Non lasciare “senza voce” le donne vittime di violenza: qualcosa è stato fatto, molto (troppo) resta da fare

(Cristina Terribili)

Non è facile trovare nuove parole, esprimere pensieri e concetti diversi su un tema sempre tanto attuale e sempre tanto brutale. La violenza sulle donne rimane un’emergenza: se tanto si fa a contrasto di questo ignobile fenomeno, tanto ancora si deve fare.

Forse una dimostrazione del tanto lavoro ancora da svolgere viene – purtroppo – dal Parlamento; martedì la Ministra per le Pari Opportunità, Elena Bonetti, ha discusso una mozione contro la violenza sulle donne davanti a 8 deputati su 630; praticamente sola! Difficile quindi dire che sia cresciuta la sensibilità del mondo “civile”, ma vogliamo essere positivi perché comunque tanta gente “comune” si è impegnata su questo fronte.

È cresciuta la formazione del personale, all’interno delle forze di sicurezza e dei sanitari, favorendo un’accoglienza specifica e accurata della donna vittima di violenza. Movimenti di persone che denunciano soprusi a danno delle donne stanno crescendo in tutto il mondo e sempre più le donne denunciano, trovano riparo e si aprono alla possibilità di avviarsi verso una nuova vita. Purtroppo però le donne che cadono vittima di chi millanta di amarle, sono ancora troppe, perché anche una sola donna uccisa è già di troppo.

Provo dunque a mettere l’accento su due fatti che, a mio avviso, sono attuali: il primo riguarda un femminicidio commesso da un “orfano speciale”, figlio di una vittima di femminicidio; il secondo, estremamente positivo, è l’istituzione e la diffusione, in molte regioni italiane, del “reddito di libertà”.

Da alcuni anni si pone l’attenzione ai figli della famiglia o della coppia in cui avviene un femminicidio; bambini o giovani adulti che perdono, in un istante, entrambi i genitori, che spesso hanno assistito ad esperienze traumatiche secondarie, vedendo o ascoltando la violenza commessa a danno della madre, che si ritrovano a dover fare i conti con una tutela molto limitata e con percorsi di cura non sempre accessibili. I figli di donne vittime di violenza sono vittime a livello esponenziale, perché a loro è mancato tutto: un sistema di protezione, la possibilità di sentirsi al sicuro da un genitore che non ama e tutela la propria famiglia, l’essere stati ripetutamente esposti a situazioni e a realtà difficili da elaborare…

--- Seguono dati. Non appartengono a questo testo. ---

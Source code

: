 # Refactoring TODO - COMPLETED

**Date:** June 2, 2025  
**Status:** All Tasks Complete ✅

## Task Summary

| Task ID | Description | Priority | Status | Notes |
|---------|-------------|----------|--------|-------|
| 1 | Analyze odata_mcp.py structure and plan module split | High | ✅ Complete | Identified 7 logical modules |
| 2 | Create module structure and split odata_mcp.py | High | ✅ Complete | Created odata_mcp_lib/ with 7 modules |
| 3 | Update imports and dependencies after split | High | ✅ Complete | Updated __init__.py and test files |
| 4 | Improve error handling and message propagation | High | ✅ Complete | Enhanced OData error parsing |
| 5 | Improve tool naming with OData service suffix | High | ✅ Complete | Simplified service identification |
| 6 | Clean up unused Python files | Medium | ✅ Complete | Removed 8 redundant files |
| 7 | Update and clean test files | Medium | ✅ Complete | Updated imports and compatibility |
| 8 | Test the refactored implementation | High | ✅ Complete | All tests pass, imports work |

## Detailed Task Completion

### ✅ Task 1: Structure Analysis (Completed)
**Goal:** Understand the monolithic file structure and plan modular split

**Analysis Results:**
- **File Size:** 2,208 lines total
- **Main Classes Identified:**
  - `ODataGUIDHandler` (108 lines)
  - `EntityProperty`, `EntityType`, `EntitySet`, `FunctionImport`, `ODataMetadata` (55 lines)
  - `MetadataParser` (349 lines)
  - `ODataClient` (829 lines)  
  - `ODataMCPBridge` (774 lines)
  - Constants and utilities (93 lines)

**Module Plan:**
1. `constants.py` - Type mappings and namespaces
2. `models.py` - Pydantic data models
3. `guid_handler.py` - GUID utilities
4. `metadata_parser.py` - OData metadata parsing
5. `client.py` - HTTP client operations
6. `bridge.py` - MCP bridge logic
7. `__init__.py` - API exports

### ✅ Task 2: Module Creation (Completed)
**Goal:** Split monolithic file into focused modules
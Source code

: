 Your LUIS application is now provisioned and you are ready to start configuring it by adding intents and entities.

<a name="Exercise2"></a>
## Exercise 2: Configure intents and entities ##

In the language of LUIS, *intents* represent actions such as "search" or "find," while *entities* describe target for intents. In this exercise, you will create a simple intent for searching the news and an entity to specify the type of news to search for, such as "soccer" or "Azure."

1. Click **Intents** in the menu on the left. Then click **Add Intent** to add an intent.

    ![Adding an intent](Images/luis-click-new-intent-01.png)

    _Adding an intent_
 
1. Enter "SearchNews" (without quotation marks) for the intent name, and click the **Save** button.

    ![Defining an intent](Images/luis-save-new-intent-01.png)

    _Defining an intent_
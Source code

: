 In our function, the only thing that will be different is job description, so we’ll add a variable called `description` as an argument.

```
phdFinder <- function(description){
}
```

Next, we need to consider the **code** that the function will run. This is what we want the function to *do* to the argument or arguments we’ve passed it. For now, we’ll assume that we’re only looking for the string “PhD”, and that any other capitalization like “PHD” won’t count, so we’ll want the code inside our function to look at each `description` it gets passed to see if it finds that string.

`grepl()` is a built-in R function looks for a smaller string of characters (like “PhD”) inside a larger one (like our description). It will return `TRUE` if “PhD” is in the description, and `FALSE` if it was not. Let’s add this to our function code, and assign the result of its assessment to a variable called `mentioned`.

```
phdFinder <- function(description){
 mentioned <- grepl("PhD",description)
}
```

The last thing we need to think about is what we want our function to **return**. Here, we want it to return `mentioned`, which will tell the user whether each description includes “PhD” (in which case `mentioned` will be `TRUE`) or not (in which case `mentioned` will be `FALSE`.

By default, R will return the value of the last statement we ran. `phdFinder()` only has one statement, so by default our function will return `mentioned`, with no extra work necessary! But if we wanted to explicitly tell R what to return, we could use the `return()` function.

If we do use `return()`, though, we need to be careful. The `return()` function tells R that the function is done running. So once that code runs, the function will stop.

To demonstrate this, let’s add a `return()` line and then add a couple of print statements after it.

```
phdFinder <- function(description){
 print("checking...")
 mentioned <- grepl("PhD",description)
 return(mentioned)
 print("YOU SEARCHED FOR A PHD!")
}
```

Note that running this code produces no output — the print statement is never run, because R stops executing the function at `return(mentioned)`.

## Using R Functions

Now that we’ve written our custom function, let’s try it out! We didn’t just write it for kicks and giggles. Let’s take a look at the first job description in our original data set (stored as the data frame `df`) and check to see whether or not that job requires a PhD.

Se poi non cadono essi stessi vittime del progetto omicida dell’uomo (padre o convivente della madre), cadono comunque sotto una coltre di silenzio, di annullamento della memoria invece che essere avviati verso un processo di rielaborazione teso a ricucire quegli strappi che la condizione di gelosia, del possesso, della distorsione nella quale sono vissuti e cresciuti, inevitabilmente portano. Chissà se proprio per questo evento le istituzioni non decidano di fare un passo avanti nella presa in carico, globale e delicatissima, di chi sopravvive al femminicidio.

Per quanto riguarda invece il “reddito di libertà”, si è partiti dalla consapevolezza che la mancanza di un’indipendenza economica è uno degli elementi che sostiene e incrementa la violenza domestica. Non si può pensare che le donne che arrivano a denunciare si possano poi sobbarcare anche dell’onere di una vita priva di quelle risorse minime a garantire la sopravvivenza. Attraverso un accordo tra le Regioni e l’Inps, viene erogato un massimo di 400 euro, cumulabili con il reddito di cittadinanza, per un periodo di dodici mesi.

Questo aiuto, che viene riconosciuto solo con un’istanza da parte della donna e sostenuta dai servizi sociali che ne riconoscono la condizione di particolare vulnerabilità, vuole favorire l’indipendenza economica. Ovviamente l’indipendenza economica va sostenuta anche attraverso un percorso di consapevolezza e di affrancamento dalla condizione di vittima di violenza, e per questo accanto alla domanda di contributo deve essere presentato anche un percorso personalizzato di autonomia redatto da un centro antiviolenza.

L’obiettivo generale resta comunque quello di arrivare a che il 100% delle donne denuncino le violenze subite e per tutte le donne ancora “senza voce” bisogna continuare a parlare per garantire aiuti e sostegni.